Although smoking has long been linked to lung cancer, only 10% of heavy smokers develop the disease. Why them? One factor may be the activity of DNA repair enzymes, which can undo some of the damage caused by smoking. A new study finds that smokers with an underperforming repair enzyme are much more likely to get lung cancer.
About 150,000 people die from lung cancer each year in the United States. Many cases can be traced back to smoking, which causes DNA in lung cells to mutate at a high rate. Because enzymes can fix this kind of damage, DNA repair scientist Zvi Livneh of the Weizmann Institute of Science in Rehovot, Israel, and his colleagues wondered whether the enzymes might be faulty in smokers who develop lung cancer.
To find out, Livneh's team looked for a common DNA repair enzyme, called OGG1, in the blood of 68 patients with non-small-cell lung cancer and 68 healthy individuals; both groups included smokers and nonsmokers. The researchers extracted OGG1 from the blood samples and added it to DNA they had synthesized in the lab. The DNA samples carried the kind of damage that smoking causes.
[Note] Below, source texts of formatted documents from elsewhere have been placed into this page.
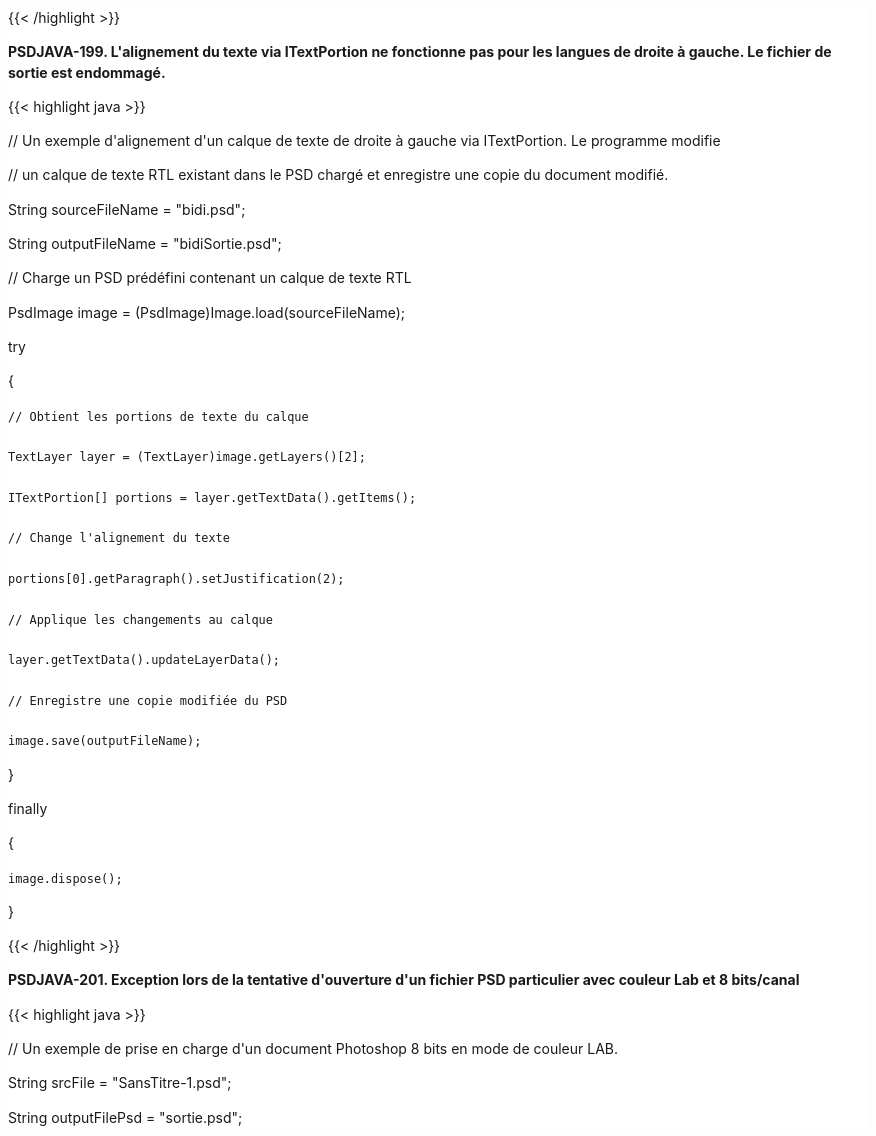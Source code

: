 {{< /highlight >}}

**PSDJAVA-199. L'alignement du texte via ITextPortion ne fonctionne pas pour les langues de droite à gauche. Le fichier de sortie est endommagé.**

{{< highlight java >}}

 // Un exemple d'alignement d'un calque de texte de droite à gauche via ITextPortion. Le programme modifie

// un calque de texte RTL existant dans le PSD chargé et enregistre une copie du document modifié.

String sourceFileName = "bidi.psd";

String outputFileName = "bidiSortie.psd";

// Charge un PSD prédéfini contenant un calque de texte RTL

PsdImage image = (PsdImage)Image.load(sourceFileName);

try

{

    // Obtient les portions de texte du calque

    TextLayer layer = (TextLayer)image.getLayers()[2];

    ITextPortion[] portions = layer.getTextData().getItems();

    // Change l'alignement du texte

    portions[0].getParagraph().setJustification(2);

    // Applique les changements au calque

    layer.getTextData().updateLayerData();

    // Enregistre une copie modifiée du PSD

    image.save(outputFileName);

}

finally

{

    image.dispose();

}

{{< /highlight >}}

**PSDJAVA-201. Exception lors de la tentative d'ouverture d'un fichier PSD particulier avec couleur Lab et 8 bits/canal**

{{< highlight java >}}

 // Un exemple de prise en charge d'un document Photoshop 8 bits en mode de couleur LAB.

String srcFile = "SansTitre-1.psd";

String outputFilePsd = "sortie.psd";
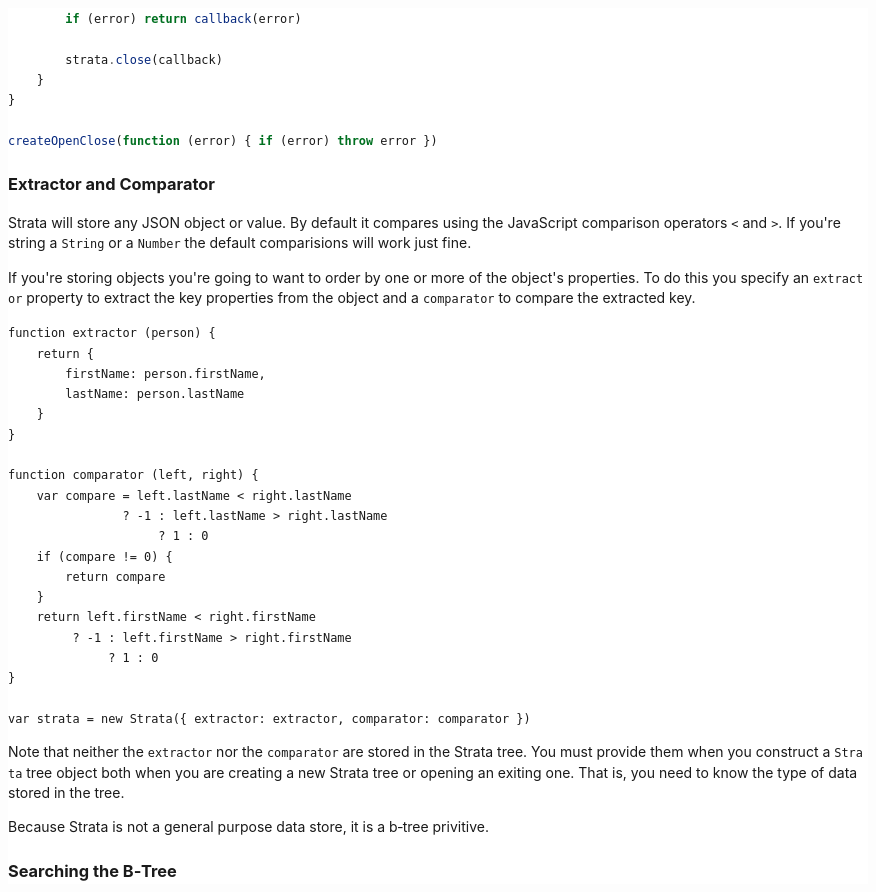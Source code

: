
 ```javascript
        if (error) return callback(error)

        strata.close(callback)
    }
}

createOpenClose(function (error) { if (error) throw error })
```

### Extractor and Comparator

Strata will store any JSON object or value. By default it compares using the
JavaScript comparison operators `<` and `>`. If you're string a `String` or a
`Number` the default comparisions will work just fine.

If you're storing objects you're going to want to order by one or more of the
object's properties. To do this you specify an `extractor` property to extract
the key properties from the object and a `comparator` to compare the extracted
key.

```
function extractor (person) {
    return {
        firstName: person.firstName,
        lastName: person.lastName
    }
}

function comparator (left, right) {
    var compare = left.lastName < right.lastName
                ? -1 : left.lastName > right.lastName
                     ? 1 : 0
    if (compare != 0) {
        return compare
    }
    return left.firstName < right.firstName
         ? -1 : left.firstName > right.firstName
              ? 1 : 0
}

var strata = new Strata({ extractor: extractor, comparator: comparator })
```

Note that neither the `extractor` nor the `comparator` are stored in the Strata
tree. You must provide them when you construct a `Strata` tree object both when
you are creating a new Strata tree or opening an exiting one. That is, you need
to know the type of data stored in the tree.

Because Strata is not a general purpose data store, it is a b&#x2011;tree
privitive.

### Searching the B&#x2011;Tree
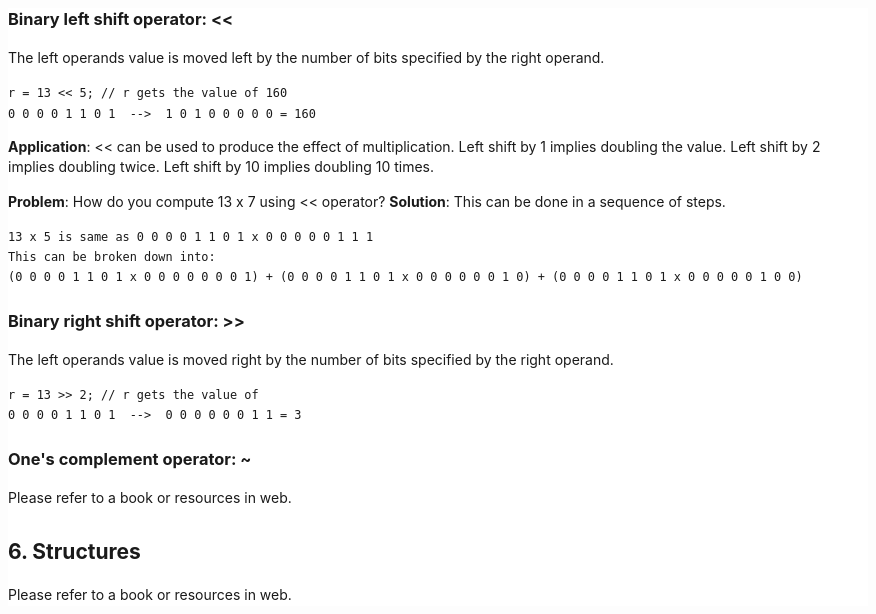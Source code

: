 ### Binary left shift operator: <<
The left operands value is moved left by the number of bits specified by the right operand.
```
r = 13 << 5; // r gets the value of 160
0 0 0 0 1 1 0 1  -->  1 0 1 0 0 0 0 0 = 160
```

**Application**: << can be used to produce the effect of multiplication. Left shift by 1 implies doubling the value. Left shift by 2 implies doubling twice. Left shift by 10 implies doubling 10 times.

**Problem**: How do you compute 13 x 7 using << operator?
**Solution**: This can be done in a sequence of steps.
```
13 x 5 is same as 0 0 0 0 1 1 0 1 x 0 0 0 0 0 1 1 1
This can be broken down into:
(0 0 0 0 1 1 0 1 x 0 0 0 0 0 0 0 1) + (0 0 0 0 1 1 0 1 x 0 0 0 0 0 0 1 0) + (0 0 0 0 1 1 0 1 x 0 0 0 0 0 1 0 0)
```

### Binary right shift operator: >>
The left operands value is moved right by the number of bits specified by the right operand.
```
r = 13 >> 2; // r gets the value of 
0 0 0 0 1 1 0 1  -->  0 0 0 0 0 0 1 1 = 3
```

### One's complement operator: ~
Please refer to a book or resources in web.
 
## 6. Structures
Please refer to a book or resources in web.

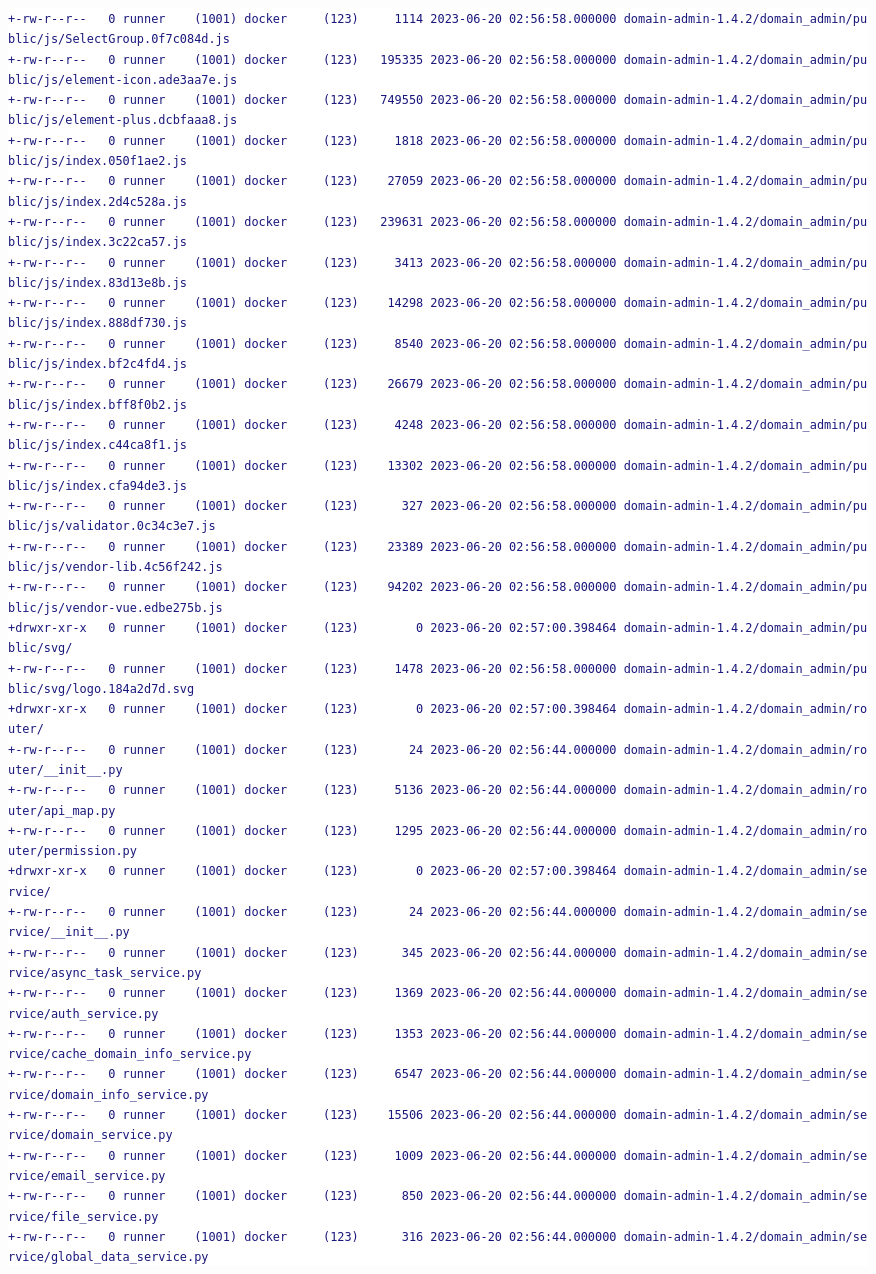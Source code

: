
 ```diff
+-rw-r--r--   0 runner    (1001) docker     (123)     1114 2023-06-20 02:56:58.000000 domain-admin-1.4.2/domain_admin/public/js/SelectGroup.0f7c084d.js
+-rw-r--r--   0 runner    (1001) docker     (123)   195335 2023-06-20 02:56:58.000000 domain-admin-1.4.2/domain_admin/public/js/element-icon.ade3aa7e.js
+-rw-r--r--   0 runner    (1001) docker     (123)   749550 2023-06-20 02:56:58.000000 domain-admin-1.4.2/domain_admin/public/js/element-plus.dcbfaaa8.js
+-rw-r--r--   0 runner    (1001) docker     (123)     1818 2023-06-20 02:56:58.000000 domain-admin-1.4.2/domain_admin/public/js/index.050f1ae2.js
+-rw-r--r--   0 runner    (1001) docker     (123)    27059 2023-06-20 02:56:58.000000 domain-admin-1.4.2/domain_admin/public/js/index.2d4c528a.js
+-rw-r--r--   0 runner    (1001) docker     (123)   239631 2023-06-20 02:56:58.000000 domain-admin-1.4.2/domain_admin/public/js/index.3c22ca57.js
+-rw-r--r--   0 runner    (1001) docker     (123)     3413 2023-06-20 02:56:58.000000 domain-admin-1.4.2/domain_admin/public/js/index.83d13e8b.js
+-rw-r--r--   0 runner    (1001) docker     (123)    14298 2023-06-20 02:56:58.000000 domain-admin-1.4.2/domain_admin/public/js/index.888df730.js
+-rw-r--r--   0 runner    (1001) docker     (123)     8540 2023-06-20 02:56:58.000000 domain-admin-1.4.2/domain_admin/public/js/index.bf2c4fd4.js
+-rw-r--r--   0 runner    (1001) docker     (123)    26679 2023-06-20 02:56:58.000000 domain-admin-1.4.2/domain_admin/public/js/index.bff8f0b2.js
+-rw-r--r--   0 runner    (1001) docker     (123)     4248 2023-06-20 02:56:58.000000 domain-admin-1.4.2/domain_admin/public/js/index.c44ca8f1.js
+-rw-r--r--   0 runner    (1001) docker     (123)    13302 2023-06-20 02:56:58.000000 domain-admin-1.4.2/domain_admin/public/js/index.cfa94de3.js
+-rw-r--r--   0 runner    (1001) docker     (123)      327 2023-06-20 02:56:58.000000 domain-admin-1.4.2/domain_admin/public/js/validator.0c34c3e7.js
+-rw-r--r--   0 runner    (1001) docker     (123)    23389 2023-06-20 02:56:58.000000 domain-admin-1.4.2/domain_admin/public/js/vendor-lib.4c56f242.js
+-rw-r--r--   0 runner    (1001) docker     (123)    94202 2023-06-20 02:56:58.000000 domain-admin-1.4.2/domain_admin/public/js/vendor-vue.edbe275b.js
+drwxr-xr-x   0 runner    (1001) docker     (123)        0 2023-06-20 02:57:00.398464 domain-admin-1.4.2/domain_admin/public/svg/
+-rw-r--r--   0 runner    (1001) docker     (123)     1478 2023-06-20 02:56:58.000000 domain-admin-1.4.2/domain_admin/public/svg/logo.184a2d7d.svg
+drwxr-xr-x   0 runner    (1001) docker     (123)        0 2023-06-20 02:57:00.398464 domain-admin-1.4.2/domain_admin/router/
+-rw-r--r--   0 runner    (1001) docker     (123)       24 2023-06-20 02:56:44.000000 domain-admin-1.4.2/domain_admin/router/__init__.py
+-rw-r--r--   0 runner    (1001) docker     (123)     5136 2023-06-20 02:56:44.000000 domain-admin-1.4.2/domain_admin/router/api_map.py
+-rw-r--r--   0 runner    (1001) docker     (123)     1295 2023-06-20 02:56:44.000000 domain-admin-1.4.2/domain_admin/router/permission.py
+drwxr-xr-x   0 runner    (1001) docker     (123)        0 2023-06-20 02:57:00.398464 domain-admin-1.4.2/domain_admin/service/
+-rw-r--r--   0 runner    (1001) docker     (123)       24 2023-06-20 02:56:44.000000 domain-admin-1.4.2/domain_admin/service/__init__.py
+-rw-r--r--   0 runner    (1001) docker     (123)      345 2023-06-20 02:56:44.000000 domain-admin-1.4.2/domain_admin/service/async_task_service.py
+-rw-r--r--   0 runner    (1001) docker     (123)     1369 2023-06-20 02:56:44.000000 domain-admin-1.4.2/domain_admin/service/auth_service.py
+-rw-r--r--   0 runner    (1001) docker     (123)     1353 2023-06-20 02:56:44.000000 domain-admin-1.4.2/domain_admin/service/cache_domain_info_service.py
+-rw-r--r--   0 runner    (1001) docker     (123)     6547 2023-06-20 02:56:44.000000 domain-admin-1.4.2/domain_admin/service/domain_info_service.py
+-rw-r--r--   0 runner    (1001) docker     (123)    15506 2023-06-20 02:56:44.000000 domain-admin-1.4.2/domain_admin/service/domain_service.py
+-rw-r--r--   0 runner    (1001) docker     (123)     1009 2023-06-20 02:56:44.000000 domain-admin-1.4.2/domain_admin/service/email_service.py
+-rw-r--r--   0 runner    (1001) docker     (123)      850 2023-06-20 02:56:44.000000 domain-admin-1.4.2/domain_admin/service/file_service.py
+-rw-r--r--   0 runner    (1001) docker     (123)      316 2023-06-20 02:56:44.000000 domain-admin-1.4.2/domain_admin/service/global_data_service.py
```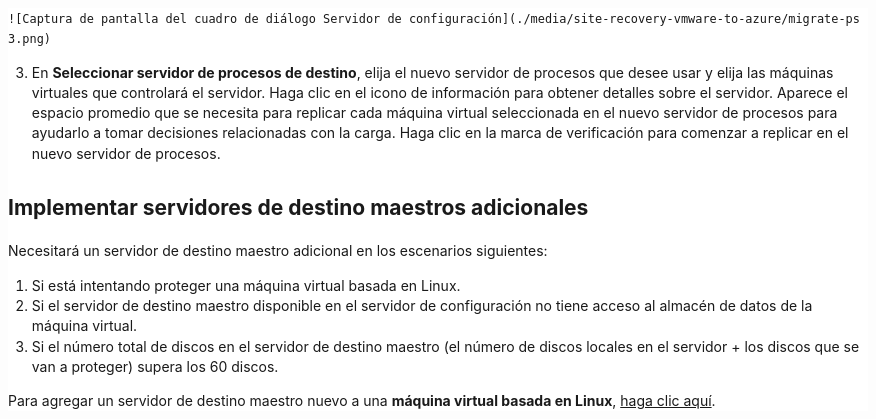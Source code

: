     ![Captura de pantalla del cuadro de diálogo Servidor de configuración](./media/site-recovery-vmware-to-azure/migrate-ps3.png)
3. En **Seleccionar servidor de procesos de destino**, elija el nuevo servidor de procesos que desee usar y elija las máquinas virtuales que controlará el servidor. Haga clic en el icono de información para obtener detalles sobre el servidor. Aparece el espacio promedio que se necesita para replicar cada máquina virtual seleccionada en el nuevo servidor de procesos para ayudarlo a tomar decisiones relacionadas con la carga. Haga clic en la marca de verificación para comenzar a replicar en el nuevo servidor de procesos.

## <a name="deploy-additional-master-target-servers"></a>Implementar servidores de destino maestros adicionales

Necesitará un servidor de destino maestro adicional en los escenarios siguientes:

1. Si está intentando proteger una máquina virtual basada en Linux.
2. Si el servidor de destino maestro disponible en el servidor de configuración no tiene acceso al almacén de datos de la máquina virtual.
3. Si el número total de discos en el servidor de destino maestro (el número de discos locales en el servidor + los discos que se van a proteger) supera los 60 discos.

Para agregar un servidor de destino maestro nuevo a una **máquina virtual basada en Linux**, [haga clic aquí](vmware-azure-install-linux-master-target.md).

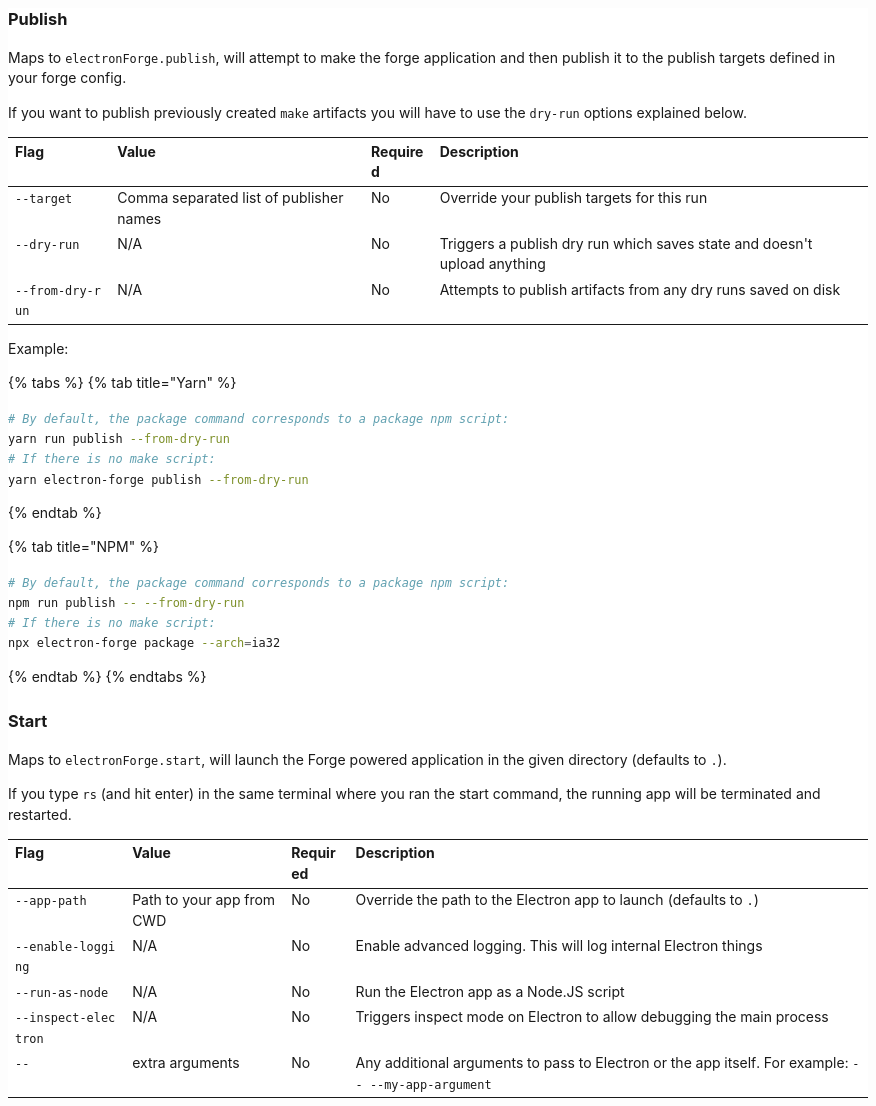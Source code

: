 ### Publish

Maps to `electronForge.publish`, will attempt to make the forge application and then publish it to the publish targets defined in your forge config.

If you want to publish previously created `make` artifacts you will have to use the `dry-run` options explained below.

| Flag | Value | Required | Description |
| :--- | :--- | :--- | :--- |
| `--target` | Comma separated list of publisher names | No | Override your publish targets for this run |
| `--dry-run` | N/A | No | Triggers a publish dry run which saves state and doesn't upload anything |
| `--from-dry-run` | N/A | No | Attempts to publish artifacts from any dry runs saved on disk |

Example:

{% tabs %}
{% tab title="Yarn" %}
```bash
# By default, the package command corresponds to a package npm script:
yarn run publish --from-dry-run
# If there is no make script:
yarn electron-forge publish --from-dry-run
```
{% endtab %}

{% tab title="NPM" %}
```bash
# By default, the package command corresponds to a package npm script:
npm run publish -- --from-dry-run
# If there is no make script:
npx electron-forge package --arch=ia32
```
{% endtab %}
{% endtabs %}

### Start

Maps to `electronForge.start`, will launch the Forge powered application in the given directory \(defaults to `.`\).

If you type `rs` \(and hit enter\) in the same terminal where you ran the start command, the running app will be terminated and restarted.

| Flag | Value | Required | Description |
| :--- | :--- | :--- | :--- |
| `--app-path` | Path to your app from CWD | No | Override the path to the Electron app to launch \(defaults to `.`\) |
| `--enable-logging` | N/A | No | Enable advanced logging. This will log internal Electron things |
| `--run-as-node` | N/A | No | Run the Electron app as a Node.JS script |
| `--inspect-electron` | N/A | No | Triggers inspect mode on Electron to allow debugging the main process |
| `--` | extra arguments | No | Any additional arguments to pass to Electron or the app itself. For example: `-- --my-app-argument` |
OGG1 was less active than normal in 41% of cancer patients and 4% of healthy participants, they report in the 3 September Journal of the National Cancer Institute. Smokers with sluggish OGG1 were up to 10 times more likely to have lung cancer than those whose enzyme worked normally and 120 times more likely than nonsmokers with normal enzyme activity. Nonsmokers with bad OGG1 were up to 10 times more likely to have cancer. This suggests that reduced OGG1 activity could be a risk factor for lung cancer in the general population--not just among smokers.
The findings are "novel" and "significant," says Samuel Wilson, a biochemist at the National Institute of Environmental Health Sciences. He adds that if the findings hold up, they could lead to earlier detection and prevention of lung cancer.